Now Ontario is an outlier. No province has underfunded postsecondary education more, and no province’s institutions have found so many ways to raise money from private sources. On a per-student basis, the province funds universities at 57% of the average of the other nine provinces; on the college side it is a mere 44%. It is tenth out of ten in every inter-provincial comparison of financing. Merely to get the province to reach ninth place among provinces for funding of colleges and universities requires an additional investment of $3.6 billion per year. To raise spending to the average of the other nine provinces requires $7.1 billion per year in additional funding. Ontario’s funding situation is, in a word, abysmal.
That said, with the possible exception of Quebec, every province is heading in the same direction as Ontario. Revenues are increasing or staying stable, but they rely on increasingly variable and costly sources of funding. While the system itself seems healthy, and many individual institutions are prospering like never before, some institutions are also more precarious. Laurentian University, which famously filed insolvency proceedings in early 2021 and only emerged from it in late 2022, may be the first of many institutions to go to the wall.
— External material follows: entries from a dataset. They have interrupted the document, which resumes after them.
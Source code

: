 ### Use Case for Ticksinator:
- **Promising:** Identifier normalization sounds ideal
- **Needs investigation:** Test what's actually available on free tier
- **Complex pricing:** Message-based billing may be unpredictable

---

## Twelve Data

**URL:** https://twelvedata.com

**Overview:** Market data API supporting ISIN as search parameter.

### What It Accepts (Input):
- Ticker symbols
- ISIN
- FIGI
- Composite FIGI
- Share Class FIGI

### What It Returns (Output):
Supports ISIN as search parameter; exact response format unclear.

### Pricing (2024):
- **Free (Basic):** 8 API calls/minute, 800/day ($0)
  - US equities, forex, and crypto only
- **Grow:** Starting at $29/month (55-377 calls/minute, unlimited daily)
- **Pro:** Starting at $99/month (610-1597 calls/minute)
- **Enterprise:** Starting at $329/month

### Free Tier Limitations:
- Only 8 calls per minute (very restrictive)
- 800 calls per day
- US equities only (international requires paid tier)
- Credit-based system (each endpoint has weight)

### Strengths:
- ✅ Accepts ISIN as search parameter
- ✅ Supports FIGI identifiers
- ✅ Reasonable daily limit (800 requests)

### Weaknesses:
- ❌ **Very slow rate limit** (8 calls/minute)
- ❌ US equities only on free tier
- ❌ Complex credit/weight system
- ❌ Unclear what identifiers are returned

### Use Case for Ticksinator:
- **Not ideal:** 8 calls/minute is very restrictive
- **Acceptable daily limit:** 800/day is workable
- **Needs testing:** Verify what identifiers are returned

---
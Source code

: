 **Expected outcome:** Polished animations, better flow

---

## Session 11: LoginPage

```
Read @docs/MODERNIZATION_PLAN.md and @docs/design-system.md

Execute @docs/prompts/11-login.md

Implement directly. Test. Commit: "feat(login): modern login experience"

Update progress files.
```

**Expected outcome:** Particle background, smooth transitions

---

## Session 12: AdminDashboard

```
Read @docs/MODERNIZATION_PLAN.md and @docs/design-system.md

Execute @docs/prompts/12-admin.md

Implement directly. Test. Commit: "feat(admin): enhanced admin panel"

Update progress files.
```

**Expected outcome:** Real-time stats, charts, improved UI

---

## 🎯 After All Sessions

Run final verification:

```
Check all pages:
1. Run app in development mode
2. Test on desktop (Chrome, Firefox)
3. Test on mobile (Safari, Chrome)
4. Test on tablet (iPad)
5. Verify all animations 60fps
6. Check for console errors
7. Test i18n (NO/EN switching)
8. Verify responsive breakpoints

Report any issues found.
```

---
Canada is not Ontario, but many parts of the country might replicate these patterns, soon. Avoiding this fate requires a reversal of 45 years of disinvestment by governments. This will not be easy. This policy of gradual disinvestment is not an artefact of a particular government or ideological fad, it is the product of a profound consensus among Canadian governments, both federal and provincial, that postsecondary education is not a worthwhile investment. Similarly, the obsession with tuition fee freezes is an outgrowth of the belief that consumer convenience (or, more broadly “affordability issues”) is more important than the health of important social institutions such as colleges and universities. This, again, is a long-held preference of all political parties, presumably based on polling which says it is popular.
Nothing the sector has done in the past four decades to demonstrate relevance has worked to deflect governments from their determination to disinvest. Some radically new strategies are required if the entire country is not to end up like Ontario.
The value you contribute to post-secondary in Canada is hard to overestimate. Thank you!
Hear, hear!
“Nothing the sector has done in the past four decades to demonstrate relevance has worked to deflect governments from their determination to disinvest.”
The problem, I think, has to do with the term “relevance.” If you want relevant job skills, that probably means something that will cease to be relevant in a few years, and which institutions build for the secular timescale can’t be expected to cater to. If you want relevant research, that means ignoring entire fields which aren’t obviously useful.
I realize it’s hard to explain that universities improve society by pursuing what often seems irrelevant — in the midst of the second world war, academics still found time to write philosophy — but it’s a case that has to be made. If not, universities will either be defunded (what is happening) or reduced to job-training and developing lucratic doo-hickeys (a worse fate, arguably).